Sources for information are more bountiful – and arguably more partisan – than ever before: 24-hour cable news in a variety of flavors (CNN, Fox News Channel, CNBC); the Internet (Drudge, Slate, Salon and a universe of blogs); radio (Limbaugh, Franken); and, of course, newspapers (USA Today, The Wall Street Journal, this newspaper).
And this freewheeling bazaar of news choices has generated an audience that is increasingly self-segregating. Consider that a plurality of Fox News Channel’s audience is now Republican, while a plurality of CNN’s audience now consists of Democrats, according to Pew’s latest biennial survey of news habits. That poll also showed that perceptions of “media credibility” – that is, whether people think a particular news outlet can be trusted – are now more driven by ideology and partisanship than at any point in nearly 20 years of surveys.
Professor Popkin worries in particular about the area of foreign affairs.
“Attitudes will become more based on partisanship and less on the specifics of the issues,” he said, adding that “opinions about Iraq show a far larger partisan divide than for any war in the modern era.”
Social observers have fretted about information segregation for years.

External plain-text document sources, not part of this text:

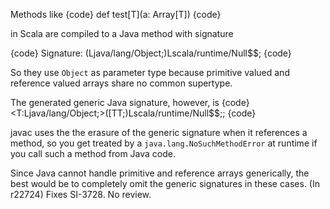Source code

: Methods like
{code}
def test[T](a: Array[T])
{code}

in Scala are compiled to a Java method with signature

{code}
Signature: (Ljava/lang/Object;)Lscala/runtime/Null$$;
{code}

So they use `Object` as parameter type because primitive valued and reference valued arrays share no common supertype.

The generated generic Java signature, however, is
{code}
<T:Ljava/lang/Object;>([TT;)Lscala/runtime/Null$$;;
{code}

javac uses the the erasure of the generic signature when it references a method, so you get treated by a `java.lang.NoSuchMethodError` at runtime if you call such a method from Java code.

Since Java cannot handle primitive and reference arrays generically, the best would be to completely omit the generic signatures in these cases.
(In r22724) Fixes SI-3728. No review.
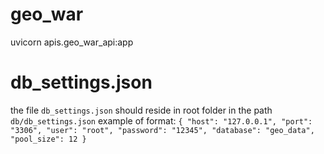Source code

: # geo_war
uvicorn apis.geo_war_api:app

# db_settings.json
the file `db_settings.json` should reside in root folder in the path `db/db_settings.json`
example of format:
`{
  "host": "127.0.0.1",
  "port": "3306",
  "user": "root",
  "password": "12345",
  "database": "geo_data",
  "pool_size": 12
}`
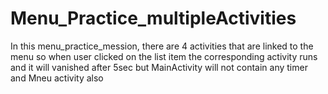 # Menu_Practice_multipleActivities
In this menu_practice_mession, there are 4 activities that are linked to the menu so when user clicked on the list item the corresponding activity runs and it will vanished after 5sec but MainActivity will not contain any timer and Mneu activity also
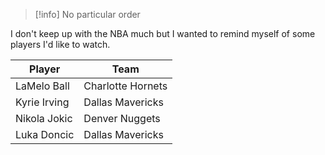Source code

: > [!info] No particular order

I don't keep up with the NBA much but I wanted to remind myself of some players I'd like to watch.

| Player | Team |
| ---- | ---- |
| LaMelo Ball | Charlotte Hornets |
| Kyrie Irving | Dallas Mavericks |
| Nikola Jokic | Denver Nuggets |
| Luka Doncic | Dallas Mavericks |
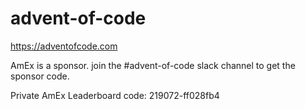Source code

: # advent-of-code

https://adventofcode.com

AmEx is a sponsor.  join the #advent-of-code slack channel to get the sponsor code.

Private AmEx Leaderboard code: 219072-ff028fb4
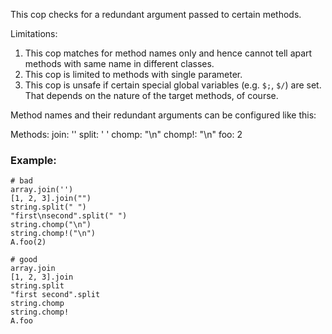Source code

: This cop checks for a redundant argument passed to certain methods.

Limitations:

1. This cop matches for method names only and hence cannot tell apart
     methods with same name in different classes.
2. This cop is limited to methods with single parameter.
3. This cop is unsafe if certain special global variables (e.g. `$;`, `$/`) are set.
     That depends on the nature of the target methods, of course.

Method names and their redundant arguments can be configured like this:

Methods:
    join: ''
    split: ' '
    chomp: "\n"
    chomp!: "\n"
    foo: 2

### Example:
    # bad
    array.join('')
    [1, 2, 3].join("")
    string.split(" ")
    "first\nsecond".split(" ")
    string.chomp("\n")
    string.chomp!("\n")
    A.foo(2)

    # good
    array.join
    [1, 2, 3].join
    string.split
    "first second".split
    string.chomp
    string.chomp!
    A.foo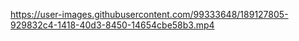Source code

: 

https://user-images.githubusercontent.com/99333648/189127805-929832c4-1418-40d3-8450-14654cbe58b3.mp4

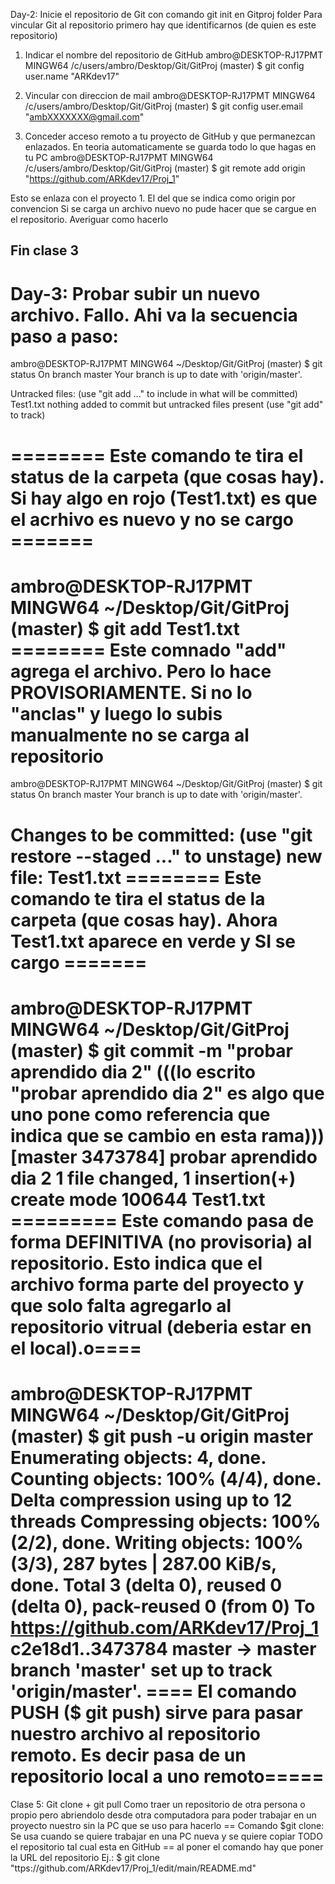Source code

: Day-2: Inicie el repositorio de Git con comando git init en Gitproj folder
Para vincular Git al repositorio primero hay que identificarnos (de quien es este repositorio)

  1. Indicar el nombre del repositorio de GitHub
ambro@DESKTOP-RJ17PMT MINGW64 /c/users/ambro/Desktop/Git/GitProj (master)
$ git config user.name "ARKdev17"

  2. Vincular con direccion de mail
ambro@DESKTOP-RJ17PMT MINGW64 /c/users/ambro/Desktop/Git/GitProj (master)
$ git config user.email "ambXXXXXXX@gmail.com"

3. Conceder acceso remoto a tu proyecto de GitHub y que permanezcan enlazados. En teoria automaticamente se guarda todo lo que hagas en tu PC
ambro@DESKTOP-RJ17PMT MINGW64 /c/users/ambro/Desktop/Git/GitProj (master)
$ git remote add origin "https://github.com/ARKdev17/Proj_1"

Esto se enlaza con el proyecto 1. El del que se indica como origin por convencion
Si se carga un archivo nuevo no pude hacer que se cargue en el repositorio. Averiguar como hacerlo

Fin clase 3
---------------------
Day-3:
Probar subir un nuevo archivo. Fallo. Ahi va la secuencia paso a paso:
=============================================================
ambro@DESKTOP-RJ17PMT MINGW64 ~/Desktop/Git/GitProj (master)
$ git status
On branch master
Your branch is up to date with 'origin/master'.

Untracked files:
  (use "git add <file>..." to include in what will be committed)
        Test1.txt
nothing added to commit but untracked files present (use "git add" to track)

======== Este comando te tira el status de la carpeta (que cosas hay). Si hay algo en rojo (Test1.txt) es que el acrhivo es nuevo y no se cargo =======
=============================================================
ambro@DESKTOP-RJ17PMT MINGW64 ~/Desktop/Git/GitProj (master)
$ git add Test1.txt
======== Este comnado "add" agrega el archivo. Pero lo hace PROVISORIAMENTE. Si no lo "anclas" y luego lo subis manualmente no se carga al repositorio
=============================================================
ambro@DESKTOP-RJ17PMT MINGW64 ~/Desktop/Git/GitProj (master)
$ git status
On branch master
Your branch is up to date with 'origin/master'.

Changes to be committed:
  (use "git restore --staged <file>..." to unstage)
        new file:   Test1.txt
======== Este comando te tira el status de la carpeta (que cosas hay). Ahora Test1.txt aparece en verde y SI se cargo =======
=============================================================
ambro@DESKTOP-RJ17PMT MINGW64 ~/Desktop/Git/GitProj (master)
$ git commit -m "probar aprendido dia 2"   (((lo escrito "probar aprendido dia 2" es algo que uno pone como referencia que indica que se cambio en esta rama))) 
[master 3473784] probar aprendido dia 2
 1 file changed, 1 insertion(+)
 create mode 100644 Test1.txt
========= Este comando pasa de forma DEFINITIVA (no provisoria) al repositorio. Esto indica que el archivo forma parte del proyecto y que solo falta agregarlo al repositorio vitrual (deberia estar en el local).o====
=============================================================
ambro@DESKTOP-RJ17PMT MINGW64 ~/Desktop/Git/GitProj (master)
$ git push -u origin master
Enumerating objects: 4, done.
Counting objects: 100% (4/4), done.
Delta compression using up to 12 threads
Compressing objects: 100% (2/2), done.
Writing objects: 100% (3/3), 287 bytes | 287.00 KiB/s, done.
Total 3 (delta 0), reused 0 (delta 0), pack-reused 0 (from 0)
To https://github.com/ARKdev17/Proj_1
   c2e18d1..3473784  master -> master
branch 'master' set up to track 'origin/master'.
==== El comando PUSH ($ git push) sirve para pasar nuestro archivo al repositorio remoto. Es decir pasa de un repositorio local a uno remoto=====
=============================================================
Clase 5: Git clone + git pull
Como traer un repositorio de otra persona o propio pero abriendolo desde otra computadora para poder trabajar en un proyecto nuestro sin la PC que se uso para hacerlo
== Comando $git clone: Se usa cuando se quiere trabajar en una PC nueva y se quiere copiar TODO el repositorio tal cual esta en GitHub
== al poner el comando hay que poner la URL del repositorio
Ej.:
$ git clone "ttps://github.com/ARKdev17/Proj_1/edit/main/README.md"

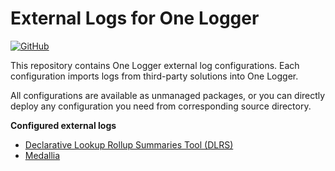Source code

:# External Logs for One Logger

[![GitHub](https://img.shields.io/badge/GitHub-Public-black?logo=github)](https://github.com/kratapps/external-logs-for-one-logger)

This repository contains One Logger external log configurations. Each
configuration imports logs from third-party solutions into One Logger.

All configurations are available as unmanaged packages, or you can directly
deploy any configuration you need from corresponding source directory.

**Configured external logs**

-   [Declarative Lookup Rollup Summaries Tool (DLRS)](dlrs.md)
-   [Medallia](medallia_xm.md)
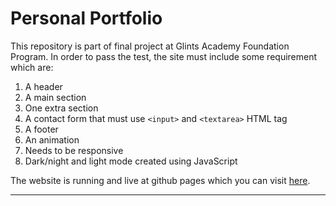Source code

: # Personal Portfolio

This repository is part of final project at Glints Academy Foundation Program.
In order to pass the test, the site must include some requirement which are:

1. A header
2. A main section
3. One extra section
4. A contact form that must use `<input>` and `<textarea>` HTML tag
5. A footer
6. An animation
7. Needs to be responsive
8. Dark/night and light mode created using JavaScript

The website is running and live at github pages which you can visit [here](https://ffuad13.github.io/portfolio-website/ "here").

---
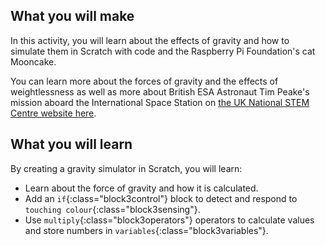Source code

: ## What you will make
In this activity, you will learn about the effects of gravity and how to simulate them in Scratch with code and the Raspberry Pi Foundation's cat Mooncake. 

You can learn more about the forces of gravity and the effects of weightlessness as well as more about British ESA Astronaut Tim Peake's mission aboard the International Space Station on [the UK National STEM Centre website here](http://www.nationalstemcentre.org.uk/timpeake).

## What you will learn
By creating a gravity simulator in Scratch, you will learn:

- Learn about the force of gravity and how it is calculated.
- Add an `if`{:class="block3control"} block to detect and respond to `touching colour`{:class="block3sensing"}.
- Use `multiply`{:class="block3operators"} operators to calculate values and store numbers in `variables`{:class="block3variables"}.

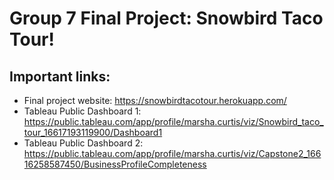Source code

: # Group 7 Final Project:  Snowbird Taco Tour!

## Important links:
- Final project website: https://snowbirdtacotour.herokuapp.com/
- Tableau Public Dashboard 1: https://public.tableau.com/app/profile/marsha.curtis/viz/Snowbird_taco_tour_16617193119900/Dashboard1
- Tableau Public Dashboard 2: https://public.tableau.com/app/profile/marsha.curtis/viz/Capstone2_16616258587450/BusinessProfileCompleteness
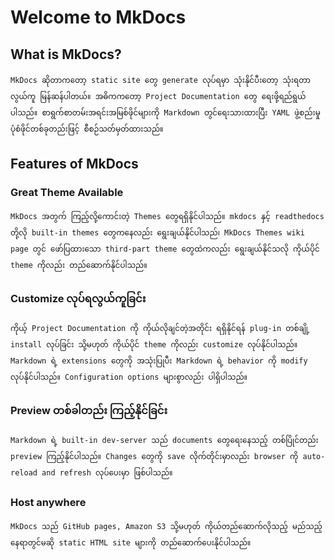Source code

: # Welcome to MkDocs
## What is MkDocs?
    MkDocs ဆိုတာကတော့ static site တွေ generate လုပ်ရမှာ သုံးနိုင်ပီးတော့ သုံးရတာ လွယ်ကူ မြန်ဆန်ပါတယ်။ အဓိကကတော့ Project Documentation တွေ ရေးဖို့ရည်ရွယ်ပါသည်။ စာရွက်စာတမ်းအရင်းအမြစ်ဖိုင်များကို Markdown တွင်ရေးသားထားပြီး YAML ဖွဲ့စည်းမှုပုံစံဖိုင်တစ်ခုတည်းဖြင့် စီစဉ်သတ်မှတ်ထားသည်။

## Features of MkDocs
### Great Theme Available
    MkDocs အတွက် ကြည့်လို့ကောင်းတဲ့ Themes တွေရရှိနိုင်ပါသည်။ mkdocs နှင့် readthedocs တို့လို built-in themes တွေကနေလည်း ရွေးချယ်နိုင်ပါသည်၊ MkDocs Themes wiki page တွင် ဖော်ပြထားသော third-part theme တွေထဲကလည်း ရွေးချယ်နိုင်သလို ကိုယ်ပိုင် theme ကိုလည်း တည်ဆောက်နိုင်ပါသည်။

### Customize လုပ်ရလွယ်ကူခြင်း
    ကိုယ့် Project Documentation ကို ကိုယ်လိုချင်တဲ့အတိုင်း ရရှိနိုင်ရန် plug-in တစ်ချို့ install လုပ်ခြင်း သို့မဟုတ် ကိုယ်ပိုင် theme ကိုလည်း customize လုပ်နိုင်ပါသည်။ Markdown ရဲ့ extensions တွေကို အသုံးပြုပီး Markdown ရဲ့ behavior ကို modify လုပ်နိုင်ပါသည်။ Configuration options များစွာလည်း ပါရှိပါသည်။

### Preview တစ်ခါတည်း ကြည့်နိုင်ခြင်း
    Markdown ရဲ့ built-in dev-server သည် documents တွေရေးနေသည့် တစ်ပြိုင်တည်း preview ကြည့်နိုင်ပါသည်။ Changes တွေကို save လိုက်တိုင်းမှာလည်း browser ကို auto-reload and refresh လုပ်ပေးမှာ ဖြစ်ပါသည်။

### Host anywhere
    MkDocs သည် GitHub pages, Amazon S3 သို့မဟုတ် ကိုယ်တည်ဆောက်လိုသည့် မည်သည့်နေရာတွင်မဆို static HTML site များကို တည်ဆောက်ပေးနိုင်ပါသည်။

Cass R. Sunstein, a professor of law at the University of Chicago, argued in his 2001 book “Republic.com” that the Internet’s ability to provide personalized news – to permit users to filter out those things they don’t care about – posed a threat to democracy itself.
Democracy, he argued, depends in part on people’s being exposed to information they would not necessarily have chosen for themselves. So, too, might the concept of gut rationality be endangered in a filtered world, where people see only what they want to see, hear only what they want to hear, read only what they want to read.
Still, perhaps all is not lost.
In his new book, “The Wisdom of Crowds,” James Surowiecki argues eloquently that “under the right circumstances, groups are remarkably intelligent, often smarter than the smartest people in them.” That’s because a diversity of experience, opinion and knowledge can render the whole greater than the sum of its parts. Whether a more partisan news environment undermines or enhances the cognitive diversity of American culture – or diminishes the “gut rationality” of the public – remains to be seen.
“The public’s judgment has been pretty good over the past 75 years, when we pretended that we didn’t have a partisan media,” said Maxine Isaacs, a lecturer at Harvard’s Kennedy School of Government. “Everyone knew that we did. It’s now just more overt.”